• Task directions
Filter the entries and keep only the lines where the string "life" appears.

• Dataset content
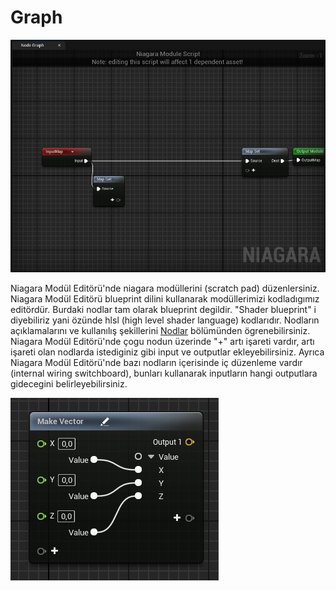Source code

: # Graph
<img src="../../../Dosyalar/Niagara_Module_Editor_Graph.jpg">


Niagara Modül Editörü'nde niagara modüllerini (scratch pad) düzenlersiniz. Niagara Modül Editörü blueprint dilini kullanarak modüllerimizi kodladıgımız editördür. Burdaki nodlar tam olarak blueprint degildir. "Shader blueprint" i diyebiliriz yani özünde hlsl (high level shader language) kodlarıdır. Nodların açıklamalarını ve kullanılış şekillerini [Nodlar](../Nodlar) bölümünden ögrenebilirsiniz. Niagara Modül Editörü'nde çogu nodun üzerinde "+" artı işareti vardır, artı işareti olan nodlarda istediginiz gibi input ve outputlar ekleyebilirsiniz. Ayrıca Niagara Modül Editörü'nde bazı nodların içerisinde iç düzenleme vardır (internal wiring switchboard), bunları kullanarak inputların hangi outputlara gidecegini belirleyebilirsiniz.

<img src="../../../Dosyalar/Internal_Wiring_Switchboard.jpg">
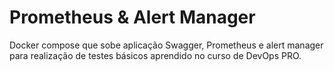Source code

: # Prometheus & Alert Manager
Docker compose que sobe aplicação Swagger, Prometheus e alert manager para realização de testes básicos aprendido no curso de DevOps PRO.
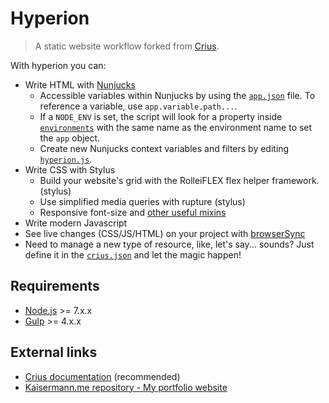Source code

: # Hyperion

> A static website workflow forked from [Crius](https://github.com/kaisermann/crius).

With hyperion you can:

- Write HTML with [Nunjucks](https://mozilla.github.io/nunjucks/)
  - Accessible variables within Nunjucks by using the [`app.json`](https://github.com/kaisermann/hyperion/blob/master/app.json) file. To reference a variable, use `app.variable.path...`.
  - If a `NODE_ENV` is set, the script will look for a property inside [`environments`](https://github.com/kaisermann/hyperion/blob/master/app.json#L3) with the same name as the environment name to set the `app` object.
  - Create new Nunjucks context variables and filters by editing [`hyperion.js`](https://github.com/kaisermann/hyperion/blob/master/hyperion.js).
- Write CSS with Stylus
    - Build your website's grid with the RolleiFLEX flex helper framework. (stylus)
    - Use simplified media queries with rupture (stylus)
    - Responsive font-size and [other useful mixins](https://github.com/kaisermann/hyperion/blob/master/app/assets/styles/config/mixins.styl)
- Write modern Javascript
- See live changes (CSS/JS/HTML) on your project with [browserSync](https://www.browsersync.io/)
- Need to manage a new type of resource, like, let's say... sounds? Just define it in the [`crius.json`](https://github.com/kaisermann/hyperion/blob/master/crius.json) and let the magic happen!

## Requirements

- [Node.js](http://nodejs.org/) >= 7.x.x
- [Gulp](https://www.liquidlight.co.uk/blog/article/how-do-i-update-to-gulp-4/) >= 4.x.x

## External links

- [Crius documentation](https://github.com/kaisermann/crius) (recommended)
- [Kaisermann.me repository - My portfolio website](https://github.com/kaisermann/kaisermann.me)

...

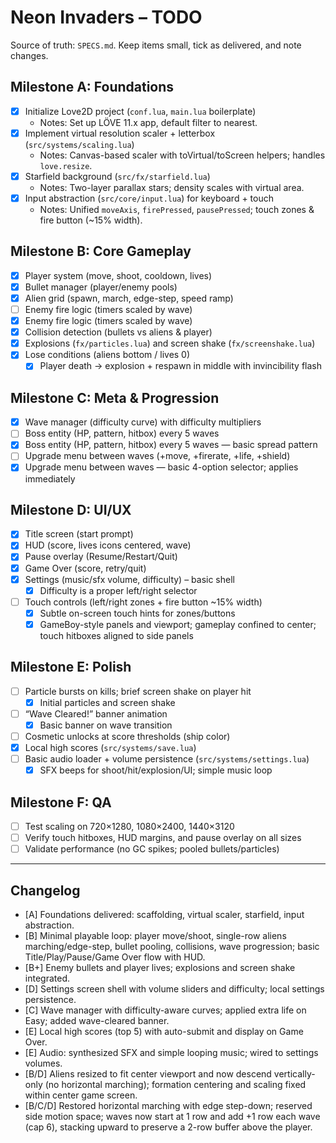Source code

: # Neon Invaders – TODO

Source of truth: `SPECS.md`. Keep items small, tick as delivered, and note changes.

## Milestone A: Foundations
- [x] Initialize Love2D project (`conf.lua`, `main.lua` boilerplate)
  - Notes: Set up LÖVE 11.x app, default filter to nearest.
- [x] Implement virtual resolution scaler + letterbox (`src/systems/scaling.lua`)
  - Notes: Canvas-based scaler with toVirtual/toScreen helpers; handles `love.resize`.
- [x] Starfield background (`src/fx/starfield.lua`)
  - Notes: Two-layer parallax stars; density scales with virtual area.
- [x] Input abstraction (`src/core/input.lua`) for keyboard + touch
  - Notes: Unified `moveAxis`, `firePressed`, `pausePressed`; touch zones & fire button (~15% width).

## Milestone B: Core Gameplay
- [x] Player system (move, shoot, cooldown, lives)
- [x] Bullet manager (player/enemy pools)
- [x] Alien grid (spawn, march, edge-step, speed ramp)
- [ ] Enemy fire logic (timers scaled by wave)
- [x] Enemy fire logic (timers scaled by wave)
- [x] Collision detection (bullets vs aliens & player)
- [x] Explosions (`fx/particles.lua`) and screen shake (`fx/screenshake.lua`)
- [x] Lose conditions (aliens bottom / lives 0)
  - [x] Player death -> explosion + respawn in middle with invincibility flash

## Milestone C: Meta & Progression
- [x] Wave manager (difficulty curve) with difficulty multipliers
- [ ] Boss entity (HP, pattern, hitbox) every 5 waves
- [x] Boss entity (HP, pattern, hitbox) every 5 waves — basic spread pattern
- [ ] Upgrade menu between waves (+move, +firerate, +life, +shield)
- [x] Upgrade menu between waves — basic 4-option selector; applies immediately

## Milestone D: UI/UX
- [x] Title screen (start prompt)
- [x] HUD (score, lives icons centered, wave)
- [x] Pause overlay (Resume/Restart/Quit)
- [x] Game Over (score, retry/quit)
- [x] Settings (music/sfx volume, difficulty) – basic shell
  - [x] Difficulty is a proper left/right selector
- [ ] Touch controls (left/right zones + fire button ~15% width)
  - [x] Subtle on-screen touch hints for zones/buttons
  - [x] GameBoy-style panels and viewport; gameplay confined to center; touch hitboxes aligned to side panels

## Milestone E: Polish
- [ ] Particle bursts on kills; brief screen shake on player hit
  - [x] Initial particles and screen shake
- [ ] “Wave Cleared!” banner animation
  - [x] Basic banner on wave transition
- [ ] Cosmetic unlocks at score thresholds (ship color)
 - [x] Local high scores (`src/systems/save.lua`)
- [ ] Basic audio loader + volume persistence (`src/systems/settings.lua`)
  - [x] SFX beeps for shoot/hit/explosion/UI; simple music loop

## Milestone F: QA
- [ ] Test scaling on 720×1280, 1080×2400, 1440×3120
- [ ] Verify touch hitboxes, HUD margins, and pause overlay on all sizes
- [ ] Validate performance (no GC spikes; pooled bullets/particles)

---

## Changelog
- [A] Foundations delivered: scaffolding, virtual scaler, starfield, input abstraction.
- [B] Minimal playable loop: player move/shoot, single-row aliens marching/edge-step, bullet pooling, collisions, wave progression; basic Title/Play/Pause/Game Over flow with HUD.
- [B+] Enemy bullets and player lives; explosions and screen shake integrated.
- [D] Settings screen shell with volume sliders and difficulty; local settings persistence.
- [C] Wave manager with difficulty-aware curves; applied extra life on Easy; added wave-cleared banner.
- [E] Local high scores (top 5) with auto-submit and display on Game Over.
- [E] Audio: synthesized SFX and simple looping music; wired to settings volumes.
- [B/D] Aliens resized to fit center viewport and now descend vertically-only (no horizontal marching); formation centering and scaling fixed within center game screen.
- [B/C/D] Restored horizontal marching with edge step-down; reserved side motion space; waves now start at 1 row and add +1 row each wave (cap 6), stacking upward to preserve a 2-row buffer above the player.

• Response to the exercise
- [ ] Upgrade menu between waves (+move, +firerate, +life, +shield)
- [C] Wave manager with difficulty-aware curves; applied extra life on Easy; added wave-cleared banner.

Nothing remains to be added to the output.